Here is another question from Ask a ScienceBlogger. Reader Uday Panta asks:
How does water evaporate in the seas? Doesn’t water evaporate at 100 C?
There were some very good responses in the comments where the question was, but I am going to answer it with some more details.
Small Particle Model
This is where we need to start – the small particle model of liquids and gases. This model treats the liquid as being made up of a lot of particles (well, obviously). If there is a gas (or liquid) at a certain temperature, then there are particles moving around at different speeds. Often it is said that temperature is a measure of the average kinetic energy of the particles in a gas. This isn’t too bad of a definition, but the point is that some particles are moving fast and some are slow. They are not all going at the same speed.
Check out this great applet from the PhET simulators.
This is a snap shot of the Gas Properties simulator. The cool thing is the histogram it displays showing the distribution of both the particle energies and particle speeds.
Liquids
Here is another simulator from PhET. This one shows something in different states of matter. I am just going to focus on the liquid and the gas phases for now. I am going to show a movie of this running. In this video, you will see some water in liquid form evaporating. (Go play with the simulator online too – it is pretty cool.)
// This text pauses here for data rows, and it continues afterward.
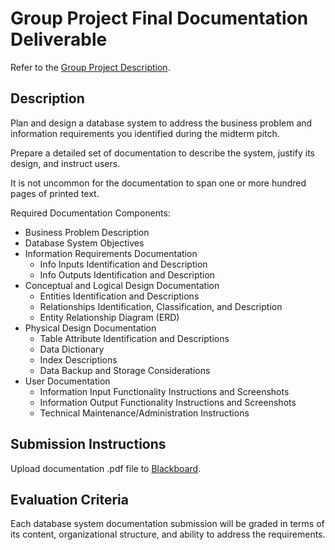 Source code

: # Group Project Final Documentation Deliverable

Refer to the [Group Project Description](/PROJECT.md).

## Description

Plan and design a database system to address the business problem and information requirements you identified during the midterm pitch.

Prepare a detailed set of documentation to describe the system, justify its design, and instruct users.

It is not uncommon for the documentation to span one or more hundred pages of printed text.

Required Documentation Components:

  + Business Problem Description
  + Database System Objectives
  + Information Requirements Documentation
    + Info Inputs Identification and Description
    + Info Outputs Identification and Description
  + Conceptual and Logical Design Documentation
    + Entities Identification and Descriptions
    + Relationships Identification, Classification, and Description
    + Entity Relationship Diagram (ERD)
  + Physical Design Documentation
    + Table Attribute Identification and Descriptions
    + Data Dictionary
    + Index Descriptions
    + Data Backup and Storage Considerations
 + User Documentation
   + Information Input Functionality Instructions and Screenshots
   + Information Output Functionality Instructions and Screenshots
   + Technical Maintenance/Administration Instructions

## Submission Instructions

Upload documentation .pdf file to [Blackboard](https://blackboard.gwu.edu/webapps/assignment/uploadAssignment?content_id=_6858168_1&course_id=_260328_1&assign_group_id=&mode=cpview).

## Evaluation Criteria

Each database system documentation submission will be graded in terms of its content, organizational structure, and ability to address the requirements.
So, the liquid water has some water molecules in it. The water is at a certain temperature, but some of the liquid water molecules have more energy that others. That means that some of these molecules have enough energy to break free from the other water molecules and fly free. You can see this in the above animation.
That is really the answer to the question from Uday. The water does not have to be at 100 C for some of the molecules to evaporate.
But won’t the water keep evaporating? Well, this depends. First, if you keep adding energy to the water then yes it will. Watch the video again. Follow one water molecule that evaporates. Eventually, it will collide with the liquid water and become ‘trapped’ again. So, the water will reach an equilibrium between the water molecules that become gas the the gas molecules that become water.
It would be cool if the PhET app could show a graph of the number of gas particles vs. time and the number of liquid particles vs. time.